Ne vous inquiétez pas, c’est beaucoup mieux expliqué dans la BD, et surtout très bien représenté.
L’auteur ne se fixe pas seulement sur l’axe historique, scientifique, mais sur le quotidien de Muybridge, un quotidien qui prend vite des allures extraordinaires. D’une part à cause des risques insensés pris pour réaliser une photo, à une époque où le matériel pesait plusieurs kilos à transporter, sans compter tout ce qu’il fallait pour le développement, et d’autre part à cause des drames incroyables qu’il a vécus, survivant d’un accident de diligence ou encore homme trompé qui va se venger dans le sang.
La BD relate de manière simple cette vie et l’histoire avec un grand H. On passe des galères de Muybridge aux inventions de Niepce et Daguerre sans être surpris. Et on revient à la vie de Muybridge. Guy Delisle parvient à nous emmener dans ce récit en liant discrètement Histoire et biographie. La BD, art séquentiel, a tout le potentiel de rendre hommage à la chronophotographie. Aussi Guy Delisle ne se prive pas, dans les moments intenses, de jouer avec la dilatation du temps.

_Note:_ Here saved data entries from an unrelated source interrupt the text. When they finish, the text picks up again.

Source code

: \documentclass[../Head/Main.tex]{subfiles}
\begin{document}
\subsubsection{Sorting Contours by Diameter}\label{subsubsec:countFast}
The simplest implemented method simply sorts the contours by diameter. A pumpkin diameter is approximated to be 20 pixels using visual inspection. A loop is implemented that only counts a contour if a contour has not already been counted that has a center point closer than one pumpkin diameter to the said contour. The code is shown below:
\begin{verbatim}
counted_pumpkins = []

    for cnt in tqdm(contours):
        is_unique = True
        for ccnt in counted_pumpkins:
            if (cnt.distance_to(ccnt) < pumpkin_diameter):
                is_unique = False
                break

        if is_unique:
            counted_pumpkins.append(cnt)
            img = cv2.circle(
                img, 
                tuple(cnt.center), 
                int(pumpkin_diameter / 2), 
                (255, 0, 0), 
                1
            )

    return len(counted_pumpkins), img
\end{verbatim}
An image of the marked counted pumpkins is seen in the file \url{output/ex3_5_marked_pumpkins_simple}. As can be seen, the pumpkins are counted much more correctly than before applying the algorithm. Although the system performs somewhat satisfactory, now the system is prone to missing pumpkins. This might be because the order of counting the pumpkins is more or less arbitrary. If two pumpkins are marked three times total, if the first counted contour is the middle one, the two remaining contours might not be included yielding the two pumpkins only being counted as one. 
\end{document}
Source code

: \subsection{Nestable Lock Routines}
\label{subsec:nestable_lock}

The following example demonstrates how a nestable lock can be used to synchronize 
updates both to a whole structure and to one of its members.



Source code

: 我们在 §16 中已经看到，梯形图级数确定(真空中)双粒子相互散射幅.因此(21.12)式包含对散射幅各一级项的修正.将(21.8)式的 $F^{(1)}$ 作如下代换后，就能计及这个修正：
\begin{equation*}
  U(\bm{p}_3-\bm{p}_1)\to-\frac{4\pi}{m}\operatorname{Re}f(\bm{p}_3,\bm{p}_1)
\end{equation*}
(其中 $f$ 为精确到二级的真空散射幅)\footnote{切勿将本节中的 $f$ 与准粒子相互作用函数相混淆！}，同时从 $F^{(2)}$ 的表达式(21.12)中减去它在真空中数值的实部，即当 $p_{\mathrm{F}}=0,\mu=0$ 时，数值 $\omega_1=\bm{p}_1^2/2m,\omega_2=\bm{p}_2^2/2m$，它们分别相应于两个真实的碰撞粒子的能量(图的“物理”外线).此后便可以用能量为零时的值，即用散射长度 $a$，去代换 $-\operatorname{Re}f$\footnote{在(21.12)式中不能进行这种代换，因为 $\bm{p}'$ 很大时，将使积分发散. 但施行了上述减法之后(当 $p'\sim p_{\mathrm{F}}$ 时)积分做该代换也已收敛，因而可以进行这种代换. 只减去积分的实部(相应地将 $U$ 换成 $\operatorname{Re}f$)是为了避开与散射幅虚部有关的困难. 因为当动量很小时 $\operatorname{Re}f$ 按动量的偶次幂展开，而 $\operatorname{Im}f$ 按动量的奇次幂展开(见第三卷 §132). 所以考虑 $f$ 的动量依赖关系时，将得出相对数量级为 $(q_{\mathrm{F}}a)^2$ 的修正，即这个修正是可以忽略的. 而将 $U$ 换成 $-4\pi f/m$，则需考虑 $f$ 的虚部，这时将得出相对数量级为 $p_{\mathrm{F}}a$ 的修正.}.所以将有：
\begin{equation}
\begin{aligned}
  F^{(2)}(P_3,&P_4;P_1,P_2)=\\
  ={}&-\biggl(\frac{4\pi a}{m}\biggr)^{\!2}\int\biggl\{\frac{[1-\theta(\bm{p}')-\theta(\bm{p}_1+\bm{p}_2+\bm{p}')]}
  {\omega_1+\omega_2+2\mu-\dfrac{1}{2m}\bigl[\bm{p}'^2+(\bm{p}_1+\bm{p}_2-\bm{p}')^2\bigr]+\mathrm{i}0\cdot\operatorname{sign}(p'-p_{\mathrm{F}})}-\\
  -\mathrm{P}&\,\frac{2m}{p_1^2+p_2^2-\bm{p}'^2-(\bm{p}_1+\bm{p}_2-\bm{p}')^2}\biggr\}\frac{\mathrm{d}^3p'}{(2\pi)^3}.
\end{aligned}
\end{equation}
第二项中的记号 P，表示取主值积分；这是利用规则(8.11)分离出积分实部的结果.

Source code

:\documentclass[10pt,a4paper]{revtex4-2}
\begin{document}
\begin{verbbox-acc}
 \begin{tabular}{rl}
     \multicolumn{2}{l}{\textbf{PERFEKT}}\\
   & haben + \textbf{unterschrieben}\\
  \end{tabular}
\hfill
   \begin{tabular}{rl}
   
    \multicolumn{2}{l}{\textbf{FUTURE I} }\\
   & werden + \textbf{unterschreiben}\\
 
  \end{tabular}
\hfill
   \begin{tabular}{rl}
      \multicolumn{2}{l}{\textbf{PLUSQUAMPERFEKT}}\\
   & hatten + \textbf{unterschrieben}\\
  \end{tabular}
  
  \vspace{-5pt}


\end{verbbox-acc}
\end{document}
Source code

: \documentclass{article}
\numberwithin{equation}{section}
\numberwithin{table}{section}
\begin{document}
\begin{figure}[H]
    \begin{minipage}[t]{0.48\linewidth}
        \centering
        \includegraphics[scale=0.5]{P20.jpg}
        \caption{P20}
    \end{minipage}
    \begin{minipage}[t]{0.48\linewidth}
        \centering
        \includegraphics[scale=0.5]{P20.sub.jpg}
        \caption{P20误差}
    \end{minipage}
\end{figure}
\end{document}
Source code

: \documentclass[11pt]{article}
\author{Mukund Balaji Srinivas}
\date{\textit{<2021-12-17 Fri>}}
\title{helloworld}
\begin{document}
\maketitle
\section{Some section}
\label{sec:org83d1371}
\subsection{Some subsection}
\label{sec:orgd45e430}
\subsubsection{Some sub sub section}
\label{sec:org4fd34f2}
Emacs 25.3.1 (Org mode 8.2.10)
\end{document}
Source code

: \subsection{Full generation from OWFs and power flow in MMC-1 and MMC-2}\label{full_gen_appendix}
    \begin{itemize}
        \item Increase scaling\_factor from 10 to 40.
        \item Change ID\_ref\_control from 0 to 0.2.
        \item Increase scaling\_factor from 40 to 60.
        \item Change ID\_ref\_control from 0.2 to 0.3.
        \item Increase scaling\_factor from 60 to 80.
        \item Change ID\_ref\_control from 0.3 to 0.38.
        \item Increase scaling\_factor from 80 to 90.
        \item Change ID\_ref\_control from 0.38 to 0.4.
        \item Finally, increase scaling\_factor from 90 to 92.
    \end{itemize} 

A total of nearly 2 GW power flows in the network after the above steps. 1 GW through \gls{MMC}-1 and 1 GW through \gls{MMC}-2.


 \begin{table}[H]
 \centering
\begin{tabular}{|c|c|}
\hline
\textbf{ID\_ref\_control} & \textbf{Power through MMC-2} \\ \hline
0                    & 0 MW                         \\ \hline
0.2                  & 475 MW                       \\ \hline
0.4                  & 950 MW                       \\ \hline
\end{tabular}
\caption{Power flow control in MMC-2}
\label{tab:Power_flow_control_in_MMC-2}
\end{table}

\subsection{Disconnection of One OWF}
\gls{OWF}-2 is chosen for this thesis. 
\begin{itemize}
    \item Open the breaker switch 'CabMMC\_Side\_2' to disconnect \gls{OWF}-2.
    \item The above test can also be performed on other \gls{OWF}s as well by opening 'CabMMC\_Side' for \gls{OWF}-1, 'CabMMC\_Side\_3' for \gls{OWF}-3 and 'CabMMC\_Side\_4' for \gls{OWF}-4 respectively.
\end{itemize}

Le recueil se finit sobrement par un diagramme plaçant sur l’échelle des années la vie des personnages intervenants dans la BD.
Le dessin sobre:
Guy Delisle garde son style habituel, personnage stylisé qui évolue dans des compositions de planches simples. Il joue sur la mise en scène pour donner de l’ampleur graphique à l’histoire. Il adopte des tons gris dans un noir et blanc simple, nous projetant ainsi dans les tons des photos anciennes. Et justement, pour créer des aérations, Guy Delisle utilise ces premières photos historiques, qu’elle soit de Niepce, Daguerre, Muybridge et d’autres encore, pour nous replonger dans l’époque.
Il joue sur le temps éclaté que permet la BD, et utilise de manière pertinente et dramatique les effets que va inventer Muybridge.
Il arrive que certaines cases fassent intervenir la couleur, pour mieux faire ressortir les émotions des personnages, quand Muybridge perd tout contrôle et entre dans une rage folle, par exemple. Ou alors, pour marquer les époques : la BD se finit par un retour au présent où apparaissent les couleurs.
Conclusion d’une BD bien menée:
Un récit qui nous fait découvrir non seulement une vie intense, folle mais aussi l’histoire de l’évolution de l’image fixe vers l’image animée, mêlant le développement de la photo et du cinéma.
Zéda rencontre Eadweard Muybridge.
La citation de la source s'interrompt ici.